• _Exercise brief_
Please copy every line from the records below that contains the string "堆中元素".

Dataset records
▬▬▬
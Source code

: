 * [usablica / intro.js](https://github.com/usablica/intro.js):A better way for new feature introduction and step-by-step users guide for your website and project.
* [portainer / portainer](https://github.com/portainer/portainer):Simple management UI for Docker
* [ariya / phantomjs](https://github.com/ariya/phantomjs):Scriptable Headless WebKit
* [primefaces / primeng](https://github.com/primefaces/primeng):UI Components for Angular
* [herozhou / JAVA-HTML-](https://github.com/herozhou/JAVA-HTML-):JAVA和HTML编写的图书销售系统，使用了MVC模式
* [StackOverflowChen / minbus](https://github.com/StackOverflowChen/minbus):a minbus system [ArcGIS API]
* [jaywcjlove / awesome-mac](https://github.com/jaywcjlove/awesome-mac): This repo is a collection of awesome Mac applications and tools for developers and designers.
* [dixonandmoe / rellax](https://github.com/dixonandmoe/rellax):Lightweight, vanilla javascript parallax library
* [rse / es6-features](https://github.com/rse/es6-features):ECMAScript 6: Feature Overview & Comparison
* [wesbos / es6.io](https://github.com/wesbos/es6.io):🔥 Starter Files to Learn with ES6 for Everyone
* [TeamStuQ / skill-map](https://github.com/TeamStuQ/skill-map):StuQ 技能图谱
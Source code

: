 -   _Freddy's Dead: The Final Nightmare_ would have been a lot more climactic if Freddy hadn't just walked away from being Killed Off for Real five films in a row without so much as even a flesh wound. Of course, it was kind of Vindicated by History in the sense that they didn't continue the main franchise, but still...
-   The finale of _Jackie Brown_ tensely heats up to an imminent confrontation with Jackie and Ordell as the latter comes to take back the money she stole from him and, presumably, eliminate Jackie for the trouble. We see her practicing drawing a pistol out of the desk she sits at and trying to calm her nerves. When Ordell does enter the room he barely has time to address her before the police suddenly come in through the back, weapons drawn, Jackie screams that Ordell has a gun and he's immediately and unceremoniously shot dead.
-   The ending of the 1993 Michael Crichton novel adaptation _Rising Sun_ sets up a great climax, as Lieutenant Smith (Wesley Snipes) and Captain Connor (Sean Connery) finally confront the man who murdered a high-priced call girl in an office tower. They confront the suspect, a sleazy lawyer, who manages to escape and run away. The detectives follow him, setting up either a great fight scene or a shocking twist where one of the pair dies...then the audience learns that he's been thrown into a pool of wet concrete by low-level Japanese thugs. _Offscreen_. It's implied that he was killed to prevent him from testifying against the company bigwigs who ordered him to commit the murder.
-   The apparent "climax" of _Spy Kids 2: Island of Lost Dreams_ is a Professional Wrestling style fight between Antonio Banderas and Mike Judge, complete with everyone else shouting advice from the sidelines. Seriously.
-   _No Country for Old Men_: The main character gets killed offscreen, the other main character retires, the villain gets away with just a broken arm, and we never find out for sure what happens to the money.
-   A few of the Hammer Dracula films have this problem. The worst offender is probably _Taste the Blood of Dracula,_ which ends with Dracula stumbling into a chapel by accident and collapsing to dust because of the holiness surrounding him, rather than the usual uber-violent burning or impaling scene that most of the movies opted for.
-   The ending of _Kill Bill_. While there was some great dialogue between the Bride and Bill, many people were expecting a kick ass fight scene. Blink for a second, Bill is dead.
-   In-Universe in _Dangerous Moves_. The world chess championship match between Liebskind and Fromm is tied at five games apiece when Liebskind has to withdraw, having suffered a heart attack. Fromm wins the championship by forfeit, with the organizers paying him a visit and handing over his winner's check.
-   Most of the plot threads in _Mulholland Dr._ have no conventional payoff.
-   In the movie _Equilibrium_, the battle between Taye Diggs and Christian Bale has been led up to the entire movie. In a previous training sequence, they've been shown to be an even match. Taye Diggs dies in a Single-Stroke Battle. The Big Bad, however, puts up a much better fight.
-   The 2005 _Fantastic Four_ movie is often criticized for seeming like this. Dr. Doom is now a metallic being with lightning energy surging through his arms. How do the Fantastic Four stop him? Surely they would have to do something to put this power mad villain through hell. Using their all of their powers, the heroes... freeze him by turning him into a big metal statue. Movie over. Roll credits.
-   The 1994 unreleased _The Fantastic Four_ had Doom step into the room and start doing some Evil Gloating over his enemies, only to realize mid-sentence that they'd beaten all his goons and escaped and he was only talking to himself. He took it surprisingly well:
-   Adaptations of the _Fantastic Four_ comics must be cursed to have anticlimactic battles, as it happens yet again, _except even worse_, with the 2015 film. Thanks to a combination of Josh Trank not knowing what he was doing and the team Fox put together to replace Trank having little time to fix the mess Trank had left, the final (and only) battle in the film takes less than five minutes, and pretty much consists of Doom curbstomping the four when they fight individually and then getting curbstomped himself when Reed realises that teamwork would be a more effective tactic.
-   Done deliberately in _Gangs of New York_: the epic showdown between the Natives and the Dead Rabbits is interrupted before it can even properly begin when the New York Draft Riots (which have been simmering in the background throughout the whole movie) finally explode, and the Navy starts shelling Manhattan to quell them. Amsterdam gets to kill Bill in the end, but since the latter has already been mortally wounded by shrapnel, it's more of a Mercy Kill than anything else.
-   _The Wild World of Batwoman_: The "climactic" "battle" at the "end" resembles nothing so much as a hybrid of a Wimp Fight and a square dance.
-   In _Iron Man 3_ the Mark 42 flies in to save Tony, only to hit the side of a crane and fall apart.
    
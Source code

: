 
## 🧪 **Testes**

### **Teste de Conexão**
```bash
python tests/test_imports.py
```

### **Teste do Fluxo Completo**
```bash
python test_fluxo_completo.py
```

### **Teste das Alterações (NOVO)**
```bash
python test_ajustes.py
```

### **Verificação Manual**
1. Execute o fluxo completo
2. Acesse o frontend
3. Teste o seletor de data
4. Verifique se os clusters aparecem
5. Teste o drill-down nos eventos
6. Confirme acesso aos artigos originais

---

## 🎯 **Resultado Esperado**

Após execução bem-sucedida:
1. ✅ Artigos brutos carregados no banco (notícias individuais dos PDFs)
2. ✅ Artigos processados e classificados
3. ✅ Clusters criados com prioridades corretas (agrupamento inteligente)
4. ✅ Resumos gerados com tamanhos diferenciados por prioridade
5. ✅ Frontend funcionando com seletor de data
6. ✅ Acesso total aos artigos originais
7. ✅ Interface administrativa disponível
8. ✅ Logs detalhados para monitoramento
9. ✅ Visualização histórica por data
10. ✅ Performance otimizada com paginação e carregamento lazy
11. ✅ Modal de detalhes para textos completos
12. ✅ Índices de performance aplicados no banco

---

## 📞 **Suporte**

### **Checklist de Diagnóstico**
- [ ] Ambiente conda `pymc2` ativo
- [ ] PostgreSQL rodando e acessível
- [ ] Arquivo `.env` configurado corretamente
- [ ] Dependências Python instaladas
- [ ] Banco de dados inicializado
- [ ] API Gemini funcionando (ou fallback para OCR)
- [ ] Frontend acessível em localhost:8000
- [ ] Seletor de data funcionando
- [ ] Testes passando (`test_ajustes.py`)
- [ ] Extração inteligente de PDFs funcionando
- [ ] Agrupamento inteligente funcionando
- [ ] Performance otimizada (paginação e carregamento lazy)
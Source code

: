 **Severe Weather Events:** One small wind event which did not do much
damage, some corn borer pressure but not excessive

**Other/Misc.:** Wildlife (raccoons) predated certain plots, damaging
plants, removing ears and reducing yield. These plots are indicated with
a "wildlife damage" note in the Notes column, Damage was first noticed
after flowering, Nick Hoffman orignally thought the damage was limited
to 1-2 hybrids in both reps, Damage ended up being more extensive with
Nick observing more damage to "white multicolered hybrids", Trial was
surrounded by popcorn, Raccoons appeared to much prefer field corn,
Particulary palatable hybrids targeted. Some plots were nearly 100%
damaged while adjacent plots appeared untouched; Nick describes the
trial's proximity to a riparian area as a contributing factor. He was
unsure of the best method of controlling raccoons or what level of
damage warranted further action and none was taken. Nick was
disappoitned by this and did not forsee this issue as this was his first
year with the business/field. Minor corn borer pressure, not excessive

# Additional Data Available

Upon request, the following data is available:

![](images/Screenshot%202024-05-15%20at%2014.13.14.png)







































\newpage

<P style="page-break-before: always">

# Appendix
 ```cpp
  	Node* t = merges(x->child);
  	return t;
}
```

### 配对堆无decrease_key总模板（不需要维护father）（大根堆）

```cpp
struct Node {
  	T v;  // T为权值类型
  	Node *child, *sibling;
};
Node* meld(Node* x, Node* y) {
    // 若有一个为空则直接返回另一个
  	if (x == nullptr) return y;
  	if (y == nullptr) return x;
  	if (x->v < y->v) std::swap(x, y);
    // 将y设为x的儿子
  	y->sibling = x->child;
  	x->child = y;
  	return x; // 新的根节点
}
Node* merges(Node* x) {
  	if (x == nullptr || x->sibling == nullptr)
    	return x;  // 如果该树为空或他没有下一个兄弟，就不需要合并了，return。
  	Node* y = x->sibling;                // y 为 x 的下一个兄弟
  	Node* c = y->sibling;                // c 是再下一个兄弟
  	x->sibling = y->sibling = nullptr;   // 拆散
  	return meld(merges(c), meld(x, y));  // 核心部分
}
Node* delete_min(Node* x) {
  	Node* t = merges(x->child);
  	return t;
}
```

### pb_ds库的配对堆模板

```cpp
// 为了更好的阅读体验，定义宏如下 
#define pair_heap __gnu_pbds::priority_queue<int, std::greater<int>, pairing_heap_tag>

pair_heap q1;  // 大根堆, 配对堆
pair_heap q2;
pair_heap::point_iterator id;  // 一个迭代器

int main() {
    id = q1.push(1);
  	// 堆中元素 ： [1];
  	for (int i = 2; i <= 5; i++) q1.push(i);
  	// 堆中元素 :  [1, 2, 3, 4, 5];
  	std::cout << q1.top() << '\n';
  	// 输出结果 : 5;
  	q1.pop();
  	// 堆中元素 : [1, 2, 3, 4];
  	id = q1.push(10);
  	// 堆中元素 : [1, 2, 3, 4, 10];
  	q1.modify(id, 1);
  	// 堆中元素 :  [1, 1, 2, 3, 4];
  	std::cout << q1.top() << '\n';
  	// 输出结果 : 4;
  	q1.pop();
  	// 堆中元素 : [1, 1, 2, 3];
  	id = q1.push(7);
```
▬▬▬
• _Response_
  	// 堆中元素 ： [1];
  	// 堆中元素 :  [1, 2, 3, 4, 5];
  	// 堆中元素 : [1, 2, 3, 4];
  	// 堆中元素 : [1, 2, 3, 4, 10];
  	// 堆中元素 :  [1, 1, 2, 3, 4];
  	// 堆中元素 : [1, 1, 2, 3];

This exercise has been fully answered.